PSC reports higher earnings despite lower revenue; to pay special dividend

PSC is boosting production capacity in Malaysia

PSC Corp has reported earnings of $21.8 million for FY2023, up 11.8% over the preeding year, even though revenue was down 12.8% to $482.1 million.

The company was able to fetch better margins for its packaging business, thanks to lower material costs.

PSC Corp plans to pay a final dividend of 1 cent, plus a special dividend of 0.5 cents. This will bring the total payout for FY2023 to 1.8 cents, up 44% over FY2022.

Executive chairman Sam Goi says the special dividend is to help mark the company's 50th anniversary and to show its appreciation to shareholders.

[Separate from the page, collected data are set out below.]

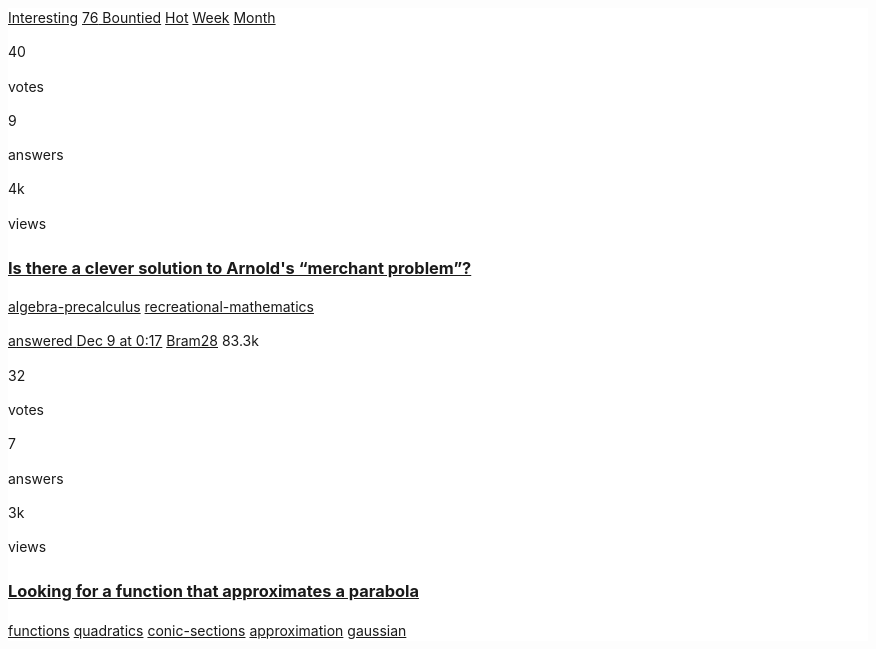 <a href="https://math.stackexchange.com/?tab=interesting" class="grid--cell s-btn s-btn__muted s-btn__outlined" title="Questions that may be of interest to you based on your history and tag preference">Interesting</a> <a href="https://math.stackexchange.com/?tab=bounties" class="grid--cell s-btn s-btn__muted s-btn__outlined" title="Questions with an active bounty"><span class="bounty-indicator-tab">76</span> Bountied</a> <a href="https://math.stackexchange.com/?tab=hot" class="grid--cell s-btn s-btn__muted s-btn__outlined" title="Questions with the most views, answers, and votes over the last few days">Hot</a> <a href="https://math.stackexchange.com/?tab=week" class="grid--cell s-btn s-btn__muted s-btn__outlined" title="Questions with the most views, answers, and votes this week">Week</a> <a href="https://math.stackexchange.com/?tab=month" class="youarehere is-selected grid--cell s-btn s-btn__muted s-btn__outlined" title="Questions with the most views, answers, and votes this month">Month</a>

<span title="40 votes">40</span>

votes

<span title="9 answers">9</span>

answers

<span title="3842 views">4k</span>

views

### <a href="https://math.stackexchange.com/questions/3910623/is-there-a-clever-solution-to-arnolds-merchant-problem" class="question-hyperlink">Is there a clever solution to Arnold's “merchant problem”?</a>

<a href="https://math.stackexchange.com/questions/tagged/algebra-precalculus" class="post-tag" title="show questions tagged &#39;algebra-precalculus&#39;">algebra-precalculus</a> <a href="https://math.stackexchange.com/questions/tagged/recreational-mathematics" class="post-tag" title="show questions tagged &#39;recreational-mathematics&#39;">recreational-mathematics</a>

<a href="https://math.stackexchange.com/questions/3910623/is-there-a-clever-solution-to-arnolds-merchant-problem/?lastactivity" class="started-link">answered <span class="relativetime" title="2020-12-09 00:17:02Z">Dec 9 at 0:17</span></a> [Bram28](https://math.stackexchange.com/users/256001/bram28) <span class="reputation-score" title="reputation score 83,283" dir="ltr">83.3k</span>

<span title="32 votes">32</span>

votes

<span title="7 answers">7</span>

answers

<span title="3103 views">3k</span>

views

### <a href="https://math.stackexchange.com/questions/3923151/looking-for-a-function-that-approximates-a-parabola" class="question-hyperlink">Looking for a function that approximates a parabola</a>

<a href="https://math.stackexchange.com/questions/tagged/functions" class="post-tag" title="show questions tagged &#39;functions&#39;">functions</a> <a href="https://math.stackexchange.com/questions/tagged/quadratics" class="post-tag" title="show questions tagged &#39;quadratics&#39;">quadratics</a> <a href="https://math.stackexchange.com/questions/tagged/conic-sections" class="post-tag" title="show questions tagged &#39;conic-sections&#39;">conic-sections</a> <a href="https://math.stackexchange.com/questions/tagged/approximation" class="post-tag" title="show questions tagged &#39;approximation&#39;">approximation</a> <a href="https://math.stackexchange.com/questions/tagged/gaussian" class="post-tag" title="show questions tagged &#39;gaussian&#39;">gaussian</a>
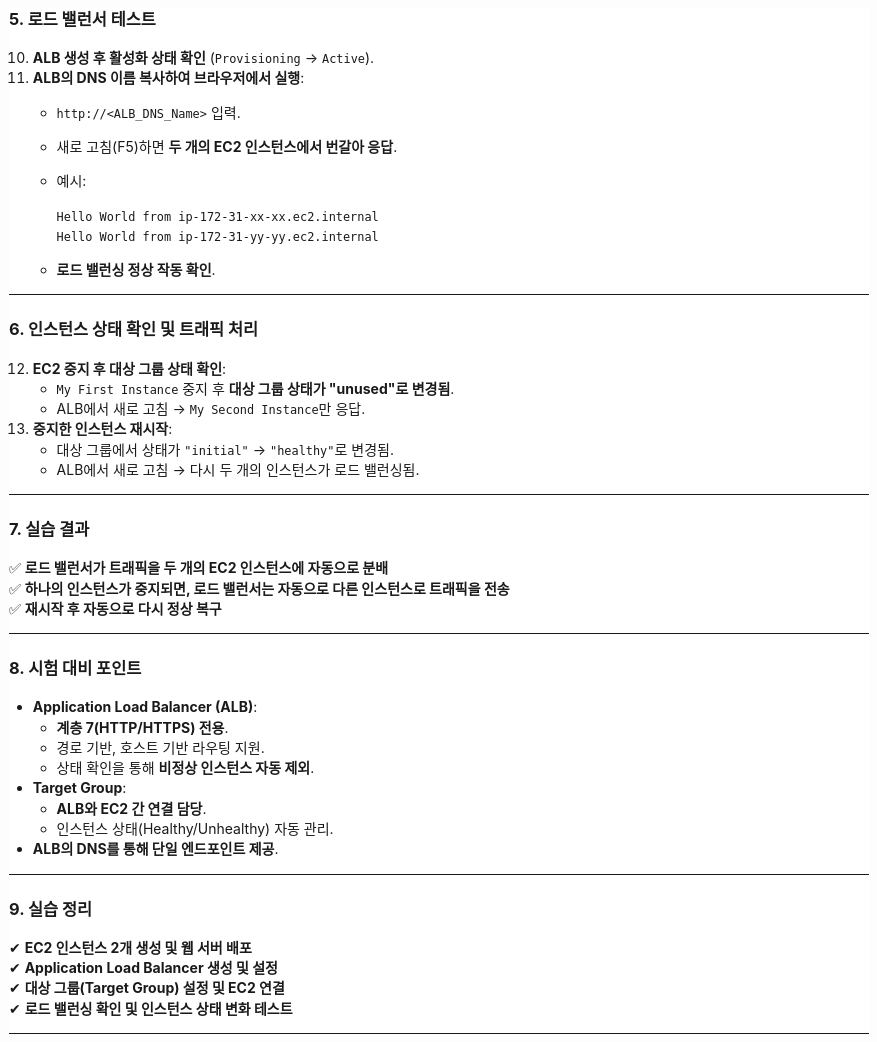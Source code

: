 
### **5. 로드 밸런서 테스트**

10. **ALB 생성 후 활성화 상태 확인** (`Provisioning` → `Active`).
11. **ALB의 DNS 이름 복사하여 브라우저에서 실행**:
    - `http://<ALB_DNS_Name>` 입력.
    - 새로 고침(F5)하면 **두 개의 EC2 인스턴스에서 번갈아 응답**.
    - 예시:
        
        ```
        Hello World from ip-172-31-xx-xx.ec2.internal
        Hello World from ip-172-31-yy-yy.ec2.internal
        ```
        
    - **로드 밸런싱 정상 작동 확인**.

---

### **6. 인스턴스 상태 확인 및 트래픽 처리**

12. **EC2 중지 후 대상 그룹 상태 확인**:
    - `My First Instance` 중지 후 **대상 그룹 상태가 "unused"로 변경됨**.
    - ALB에서 새로 고침 → `My Second Instance`만 응답.
13. **중지한 인스턴스 재시작**:
    - 대상 그룹에서 상태가 `"initial"` → `"healthy"`로 변경됨.
    - ALB에서 새로 고침 → 다시 두 개의 인스턴스가 로드 밸런싱됨.

---

### **7. 실습 결과**

✅ **로드 밸런서가 트래픽을 두 개의 EC2 인스턴스에 자동으로 분배**  
✅ **하나의 인스턴스가 중지되면, 로드 밸런서는 자동으로 다른 인스턴스로 트래픽을 전송**  
✅ **재시작 후 자동으로 다시 정상 복구**

---

### **8. 시험 대비 포인트**

- **Application Load Balancer (ALB)**:
    - **계층 7(HTTP/HTTPS) 전용**.
    - 경로 기반, 호스트 기반 라우팅 지원.
    - 상태 확인을 통해 **비정상 인스턴스 자동 제외**.
- **Target Group**:
    - **ALB와 EC2 간 연결 담당**.
    - 인스턴스 상태(Healthy/Unhealthy) 자동 관리.
- **ALB의 DNS를 통해 단일 엔드포인트 제공**.

---

### **9. 실습 정리**

✔ **EC2 인스턴스 2개 생성 및 웹 서버 배포**  
✔ **Application Load Balancer 생성 및 설정**  
✔ **대상 그룹(Target Group) 설정 및 EC2 연결**  
✔ **로드 밸런싱 확인 및 인스턴스 상태 변화 테스트**

---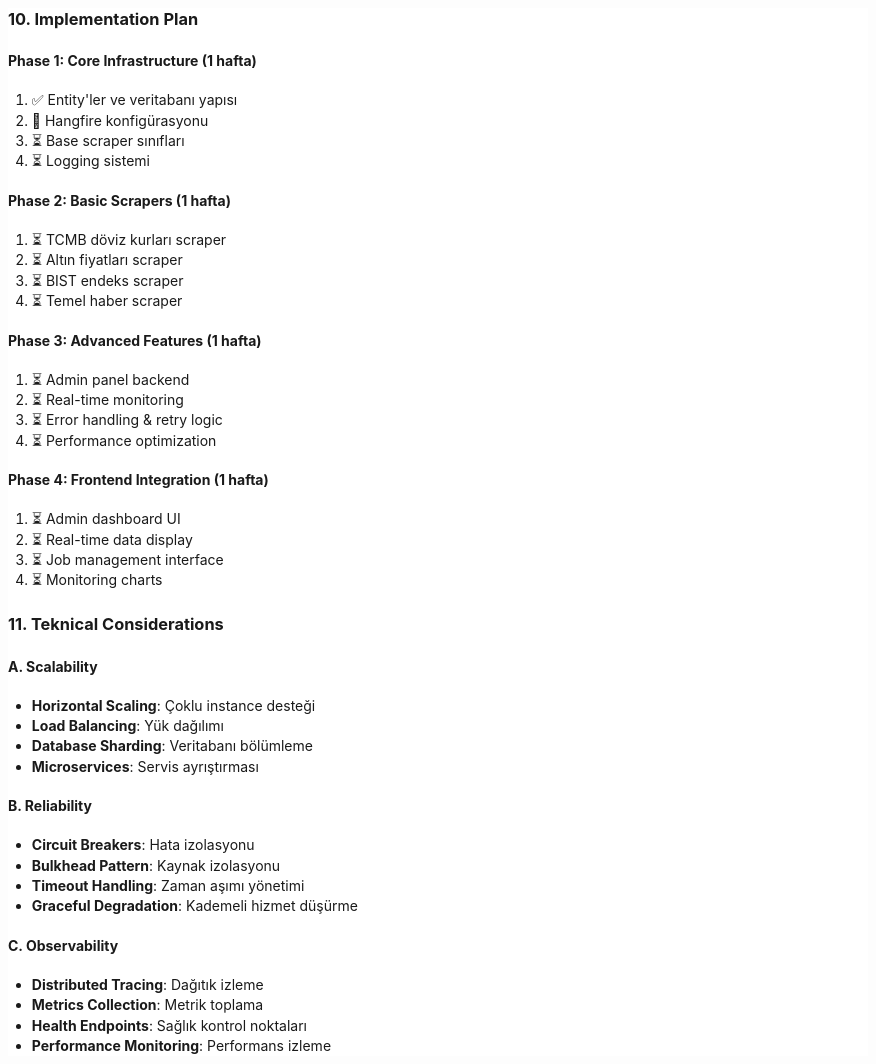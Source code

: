 ### 10. Implementation Plan

#### Phase 1: Core Infrastructure (1 hafta)
1. ✅ Entity'ler ve veritabanı yapısı
2. 🔄 Hangfire konfigürasyonu
3. ⏳ Base scraper sınıfları
4. ⏳ Logging sistemi

#### Phase 2: Basic Scrapers (1 hafta)
1. ⏳ TCMB döviz kurları scraper
2. ⏳ Altın fiyatları scraper
3. ⏳ BIST endeks scraper
4. ⏳ Temel haber scraper

#### Phase 3: Advanced Features (1 hafta)
1. ⏳ Admin panel backend
2. ⏳ Real-time monitoring
3. ⏳ Error handling & retry logic
4. ⏳ Performance optimization

#### Phase 4: Frontend Integration (1 hafta)
1. ⏳ Admin dashboard UI
2. ⏳ Real-time data display
3. ⏳ Job management interface
4. ⏳ Monitoring charts

### 11. Teknical Considerations

#### A. Scalability
- **Horizontal Scaling**: Çoklu instance desteği
- **Load Balancing**: Yük dağılımı
- **Database Sharding**: Veritabanı bölümleme
- **Microservices**: Servis ayrıştırması

#### B. Reliability
- **Circuit Breakers**: Hata izolasyonu
- **Bulkhead Pattern**: Kaynak izolasyonu
- **Timeout Handling**: Zaman aşımı yönetimi
- **Graceful Degradation**: Kademeli hizmet düşürme

#### C. Observability
- **Distributed Tracing**: Dağıtık izleme
- **Metrics Collection**: Metrik toplama
- **Health Endpoints**: Sağlık kontrol noktaları
- **Performance Monitoring**: Performans izleme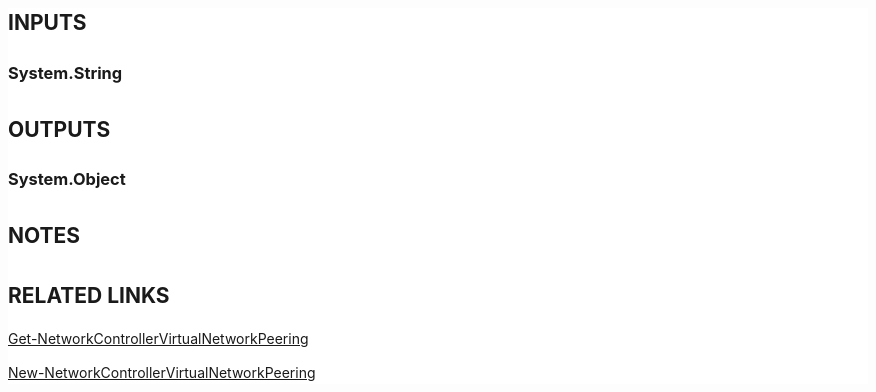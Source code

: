 ## INPUTS

### System.String

## OUTPUTS

### System.Object
## NOTES

## RELATED LINKS

[Get-NetworkControllerVirtualNetworkPeering](Get-NetworkControllerVirtualNetworkPeering.md)

[New-NetworkControllerVirtualNetworkPeering](New-NetworkControllerVirtualNetworkPeering.md)
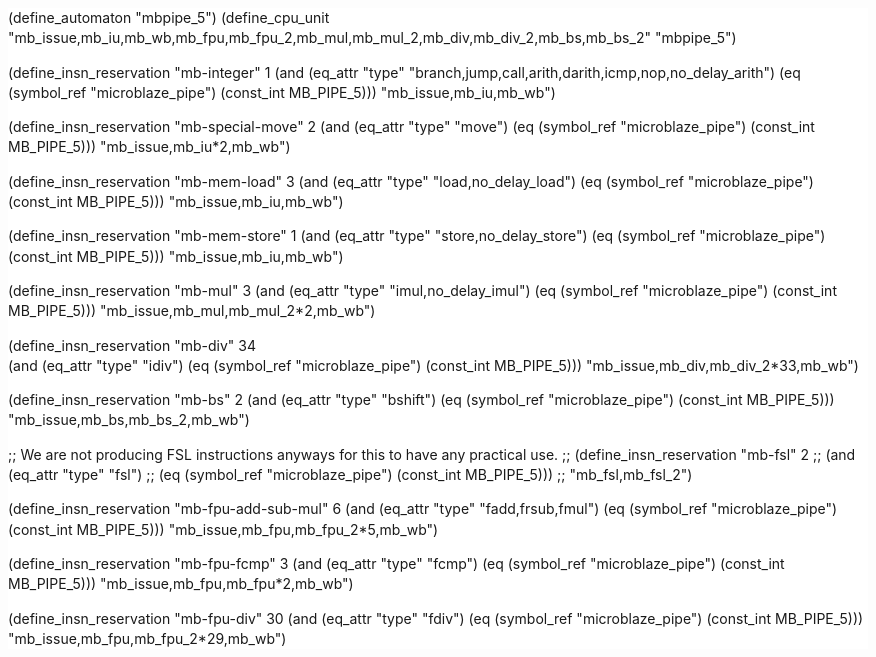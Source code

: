 (define_automaton   "mbpipe_5")
(define_cpu_unit    "mb_issue,mb_iu,mb_wb,mb_fpu,mb_fpu_2,mb_mul,mb_mul_2,mb_div,mb_div_2,mb_bs,mb_bs_2" "mbpipe_5")

(define_insn_reservation "mb-integer" 1 
  (and (eq_attr "type" "branch,jump,call,arith,darith,icmp,nop,no_delay_arith")
       (eq (symbol_ref  "microblaze_pipe") (const_int MB_PIPE_5)))
  "mb_issue,mb_iu,mb_wb")

(define_insn_reservation "mb-special-move" 2
  (and (eq_attr "type" "move")
       (eq (symbol_ref  "microblaze_pipe") (const_int MB_PIPE_5)))
  "mb_issue,mb_iu*2,mb_wb")

(define_insn_reservation "mb-mem-load" 3
  (and (eq_attr "type" "load,no_delay_load")
       (eq (symbol_ref  "microblaze_pipe") (const_int MB_PIPE_5)))
  "mb_issue,mb_iu,mb_wb")

(define_insn_reservation "mb-mem-store" 1
  (and (eq_attr "type" "store,no_delay_store")
       (eq (symbol_ref  "microblaze_pipe") (const_int MB_PIPE_5)))
  "mb_issue,mb_iu,mb_wb")

(define_insn_reservation "mb-mul" 3
  (and (eq_attr "type" "imul,no_delay_imul")
       (eq (symbol_ref  "microblaze_pipe") (const_int MB_PIPE_5)))
  "mb_issue,mb_mul,mb_mul_2*2,mb_wb")

(define_insn_reservation "mb-div" 34            
  (and (eq_attr "type" "idiv")
       (eq (symbol_ref  "microblaze_pipe") (const_int MB_PIPE_5)))
    "mb_issue,mb_div,mb_div_2*33,mb_wb")

(define_insn_reservation "mb-bs" 2 
  (and (eq_attr "type" "bshift")
       (eq (symbol_ref  "microblaze_pipe") (const_int MB_PIPE_5)))
   "mb_issue,mb_bs,mb_bs_2,mb_wb")

;; We are not producing FSL instructions anyways for this to have any practical use.
;; (define_insn_reservation "mb-fsl" 2 
;;  (and (eq_attr "type" "fsl")
;;       (eq (symbol_ref  "microblaze_pipe") (const_int MB_PIPE_5)))
;;    "mb_fsl,mb_fsl_2")

(define_insn_reservation "mb-fpu-add-sub-mul" 6
  (and (eq_attr "type" "fadd,frsub,fmul")
       (eq (symbol_ref  "microblaze_pipe") (const_int MB_PIPE_5)))
  "mb_issue,mb_fpu,mb_fpu_2*5,mb_wb")

(define_insn_reservation "mb-fpu-fcmp" 3
  (and (eq_attr "type" "fcmp")
       (eq (symbol_ref  "microblaze_pipe") (const_int MB_PIPE_5)))
  "mb_issue,mb_fpu,mb_fpu*2,mb_wb")

(define_insn_reservation "mb-fpu-div" 30
  (and (eq_attr "type" "fdiv")
       (eq (symbol_ref  "microblaze_pipe") (const_int MB_PIPE_5)))
  "mb_issue,mb_fpu,mb_fpu_2*29,mb_wb")
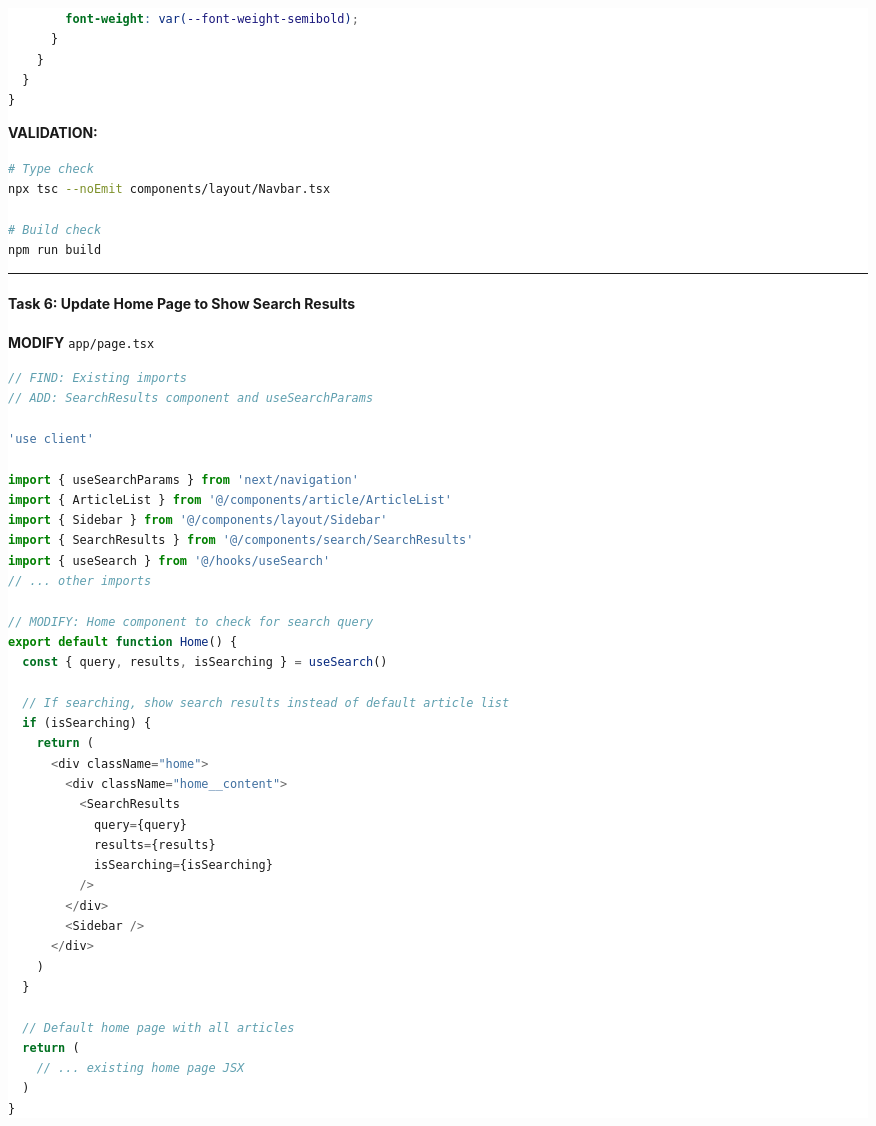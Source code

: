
 ```scss
        font-weight: var(--font-weight-semibold);
      }
    }
  }
}
```

**VALIDATION:**
```bash
# Type check
npx tsc --noEmit components/layout/Navbar.tsx

# Build check
npm run build
```

---

#### Task 6: Update Home Page to Show Search Results

**MODIFY** `app/page.tsx`

```typescript
// FIND: Existing imports
// ADD: SearchResults component and useSearchParams

'use client'

import { useSearchParams } from 'next/navigation'
import { ArticleList } from '@/components/article/ArticleList'
import { Sidebar } from '@/components/layout/Sidebar'
import { SearchResults } from '@/components/search/SearchResults'
import { useSearch } from '@/hooks/useSearch'
// ... other imports

// MODIFY: Home component to check for search query
export default function Home() {
  const { query, results, isSearching } = useSearch()

  // If searching, show search results instead of default article list
  if (isSearching) {
    return (
      <div className="home">
        <div className="home__content">
          <SearchResults
            query={query}
            results={results}
            isSearching={isSearching}
          />
        </div>
        <Sidebar />
      </div>
    )
  }

  // Default home page with all articles
  return (
    // ... existing home page JSX
  )
}
```
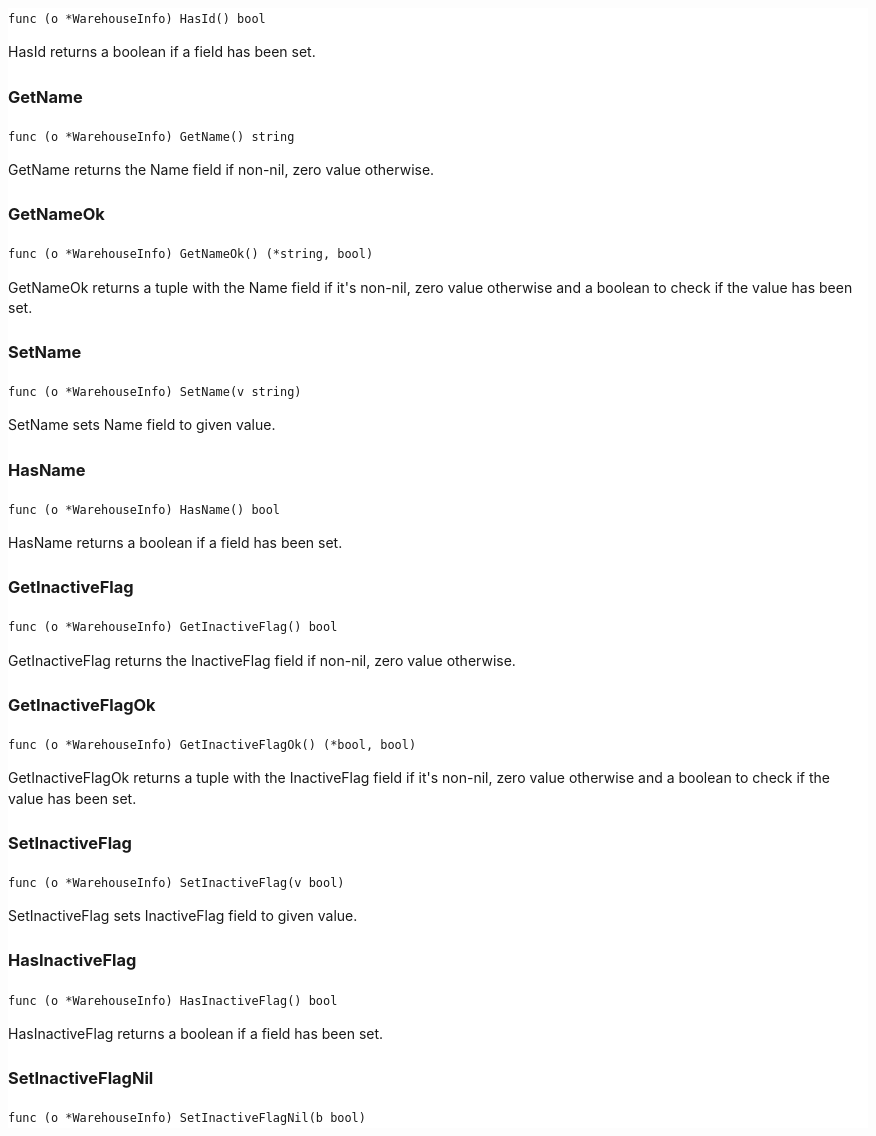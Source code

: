 `func (o *WarehouseInfo) HasId() bool`

HasId returns a boolean if a field has been set.

### GetName

`func (o *WarehouseInfo) GetName() string`

GetName returns the Name field if non-nil, zero value otherwise.

### GetNameOk

`func (o *WarehouseInfo) GetNameOk() (*string, bool)`

GetNameOk returns a tuple with the Name field if it's non-nil, zero value otherwise
and a boolean to check if the value has been set.

### SetName

`func (o *WarehouseInfo) SetName(v string)`

SetName sets Name field to given value.

### HasName

`func (o *WarehouseInfo) HasName() bool`

HasName returns a boolean if a field has been set.

### GetInactiveFlag

`func (o *WarehouseInfo) GetInactiveFlag() bool`

GetInactiveFlag returns the InactiveFlag field if non-nil, zero value otherwise.

### GetInactiveFlagOk

`func (o *WarehouseInfo) GetInactiveFlagOk() (*bool, bool)`

GetInactiveFlagOk returns a tuple with the InactiveFlag field if it's non-nil, zero value otherwise
and a boolean to check if the value has been set.

### SetInactiveFlag

`func (o *WarehouseInfo) SetInactiveFlag(v bool)`

SetInactiveFlag sets InactiveFlag field to given value.

### HasInactiveFlag

`func (o *WarehouseInfo) HasInactiveFlag() bool`

HasInactiveFlag returns a boolean if a field has been set.

### SetInactiveFlagNil

`func (o *WarehouseInfo) SetInactiveFlagNil(b bool)`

In a separate announcement, PSC says it is buying a piece of freehold vacant land of some 1.2ha in Pontian, Johor, for RM3.3 million ($964,695).

PSC plans to build a factory to boost its production capacity by up to 7 times.

The company plans to make products such as tofu, noodles and other foodstuffs sold under PSC's "Fortune" brand at this new facility.

"This new factory will expand Fortune’s production capacity to enable the brand to penetrate deeper into the vast Malaysian market and grow our market share through our existing FMCG
network and channels," says Goi.

He warns that the economic condition in China continues to be tough and inflationary pressure in Singapore weighs on consumer spending.

Therefore, PSC will focus on cost control measures while building on its strong brand equity and customer engagement as it continues to explore opportunities to drive growth.

PSC Corp shares closed at 32 cents on Feb 28, down 3.08%.